**Description of the task:** All that is needed is the line containing "回答这个问题，需要结合具体的项目来进行分析。我们先从 Web 近年来架构上的困境和变迁来一步步回顾一下，SSR" together with each line after it, transcribed exactly to the end of the records.

**Materials provided:**

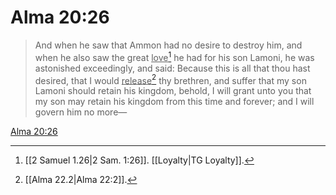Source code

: # Alma 20:26

> And when he saw that Ammon had no desire to destroy him, and when he also saw the great <u>love</u>[^a] he had for his son Lamoni, he was astonished exceedingly, and said: Because this is all that thou hast desired, that I would <u>release</u>[^b] thy brethren, and suffer that my son Lamoni should retain his kingdom, behold, I will grant unto you that my son may retain his kingdom from this time and forever; and I will govern him no more—

[Alma 20:26](https://www.churchofjesuschrist.org/study/scriptures/bofm/alma/20?lang=eng&id=p26#p26)


[^a]: [[2 Samuel 1.26|2 Sam. 1:26]]. [[Loyalty|TG Loyalty]].  
[^b]: [[Alma 22.2|Alma 22:2]].  
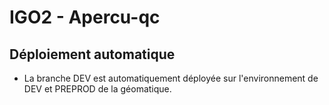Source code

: # IGO2 - Apercu-qc

## Déploiement automatique  

- La branche DEV est automatiquement déployée sur l'environnement de DEV et PREPROD de la géomatique. 
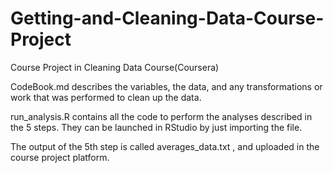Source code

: # Getting-and-Cleaning-Data-Course-Project
Course Project in Cleaning Data Course(Coursera)




 CodeBook.md  describes the variables, the data, and any transformations or work that was performed to clean up the data.

 run_analysis.R  contains all the code to perform the analyses described in the 5 steps. They can be launched in RStudio by just importing the file.

The output of the 5th step is called  averages_data.txt , and uploaded in the course project platform.

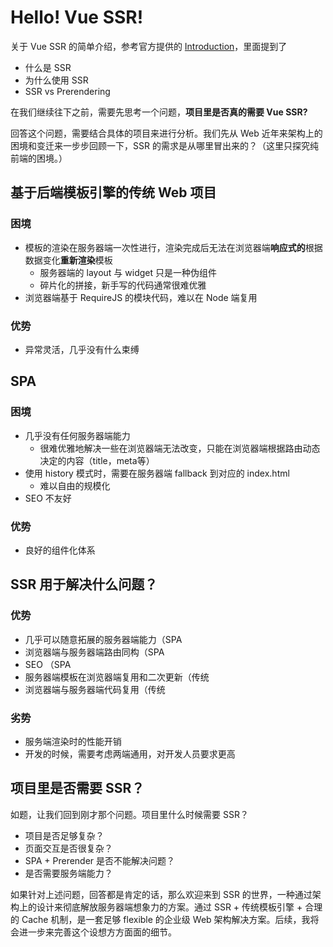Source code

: # Hello! Vue SSR!

关于 Vue SSR 的简单介绍，参考官方提供的 [Introduction](https://ssr.vuejs.org/zh/)，里面提到了

- 什么是 SSR
- 为什么使用 SSR
- SSR vs Prerendering

在我们继续往下之前，需要先思考一个问题，**项目里是否真的需要 Vue SSR?** 

回答这个问题，需要结合具体的项目来进行分析。我们先从 Web 近年来架构上的困境和变迁来一步步回顾一下，SSR 的需求是从哪里冒出来的？（这里只探究纯前端的困境。）



## 基于后端模板引擎的传统 Web 项目 

### 困境

- 模板的渲染在服务器端一次性进行，渲染完成后无法在浏览器端**响应式的**根据数据变化**重新渲染**模板
  - 服务器端的 layout 与 widget 只是一种伪组件
  - 碎片化的拼接，新手写的代码通常很难优雅
- 浏览器端基于 RequireJS 的模块代码，难以在 Node 端复用

### 优势

- 异常灵活，几乎没有什么束缚





## SPA

### 困境

- 几乎没有任何服务器端能力
  - 很难优雅地解决一些在浏览器端无法改变，只能在浏览器端根据路由动态决定的内容（title，meta等）
- 使用 history 模式时，需要在服务器端 fallback 到对应的 index.html
  - 难以自由的规模化
- SEO 不友好

### 优势

- 良好的组件化体系





## SSR 用于解决什么问题？

### 优势

- 几乎可以随意拓展的服务器端能力（SPA
- 浏览器端与服务器端路由同构（SPA
- SEO （SPA
- 服务器端模板在浏览器端复用和二次更新（传统
- 浏览器端与服务器端代码复用（传统

### 劣势

- 服务端渲染时的性能开销
- 开发的时候，需要考虑两端通用，对开发人员要求更高





## 项目里是否需要 SSR？

如题，让我们回到刚才那个问题。项目里什么时候需要 SSR？

- 项目是否足够复杂？
- 页面交互是否很复杂？
- SPA + Prerender 是否不能解决问题？
- 是否需要服务端能力？

如果针对上述问题，回答都是肯定的话，那么欢迎来到 SSR 的世界，一种通过架构上的设计来彻底解放服务器端想象力的方案。通过 SSR + 传统模板引擎 + 合理的 Cache 机制，是一套足够 flexible 的企业级 Web 架构解决方案。后续，我将会进一步来完善这个设想方方面面的细节。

**Solution to this problem:**
回答这个问题，需要结合具体的项目来进行分析。我们先从 Web 近年来架构上的困境和变迁来一步步回顾一下，SSR 的需求是从哪里冒出来的？（这里只探究纯前端的困境。）



## 基于后端模板引擎的传统 Web 项目 

### 困境

- 模板的渲染在服务器端一次性进行，渲染完成后无法在浏览器端**响应式的**根据数据变化**重新渲染**模板
  - 服务器端的 layout 与 widget 只是一种伪组件
  - 碎片化的拼接，新手写的代码通常很难优雅
- 浏览器端基于 RequireJS 的模块代码，难以在 Node 端复用

### 优势

- 异常灵活，几乎没有什么束缚





## SPA

### 困境

- 几乎没有任何服务器端能力
  - 很难优雅地解决一些在浏览器端无法改变，只能在浏览器端根据路由动态决定的内容（title，meta等）
- 使用 history 模式时，需要在服务器端 fallback 到对应的 index.html
  - 难以自由的规模化
- SEO 不友好

### 优势

- 良好的组件化体系





## SSR 用于解决什么问题？

### 优势

- 几乎可以随意拓展的服务器端能力（SPA
- 浏览器端与服务器端路由同构（SPA
- SEO （SPA
- 服务器端模板在浏览器端复用和二次更新（传统
- 浏览器端与服务器端代码复用（传统

### 劣势

- 服务端渲染时的性能开销
- 开发的时候，需要考虑两端通用，对开发人员要求更高





## 项目里是否需要 SSR？

如题，让我们回到刚才那个问题。项目里什么时候需要 SSR？

- 项目是否足够复杂？
- 页面交互是否很复杂？
- SPA + Prerender 是否不能解决问题？
- 是否需要服务端能力？

如果针对上述问题，回答都是肯定的话，那么欢迎来到 SSR 的世界，一种通过架构上的设计来彻底解放服务器端想象力的方案。通过 SSR + 传统模板引擎 + 合理的 Cache 机制，是一套足够 flexible 的企业级 Web 架构解决方案。后续，我将会进一步来完善这个设想方方面面的细节。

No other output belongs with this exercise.